● **What you have to do**
Write each entry out again, exactly as it is written.

**** Entries shown ****

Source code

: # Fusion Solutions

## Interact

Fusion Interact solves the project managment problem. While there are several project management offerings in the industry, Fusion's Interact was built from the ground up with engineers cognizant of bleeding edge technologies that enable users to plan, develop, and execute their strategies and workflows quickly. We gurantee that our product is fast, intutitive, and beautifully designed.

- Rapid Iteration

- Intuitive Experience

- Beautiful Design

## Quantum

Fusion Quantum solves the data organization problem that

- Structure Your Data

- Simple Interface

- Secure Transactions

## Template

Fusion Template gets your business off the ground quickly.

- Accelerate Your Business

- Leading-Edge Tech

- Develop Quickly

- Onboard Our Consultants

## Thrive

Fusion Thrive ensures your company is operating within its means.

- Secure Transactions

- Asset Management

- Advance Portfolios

****

● **Reply to the exercise**
Source code

: # Fusion Solutions

## Interact

Fusion Interact solves the project managment problem. While there are several project management offerings in the industry, Fusion's Interact was built from the ground up with engineers cognizant of bleeding edge technologies that enable users to plan, develop, and execute their strategies and workflows quickly. We gurantee that our product is fast, intutitive, and beautifully designed.

- Rapid Iteration

- Intuitive Experience

- Beautiful Design

## Quantum

Fusion Quantum solves the data organization problem that

- Structure Your Data

- Simple Interface

- Secure Transactions

## Template

Fusion Template gets your business off the ground quickly.

- Accelerate Your Business

- Leading-Edge Tech

- Develop Quickly

- Onboard Our Consultants

## Thrive

Fusion Thrive ensures your company is operating within its means.

- Secure Transactions

- Asset Management

- Advance Portfolios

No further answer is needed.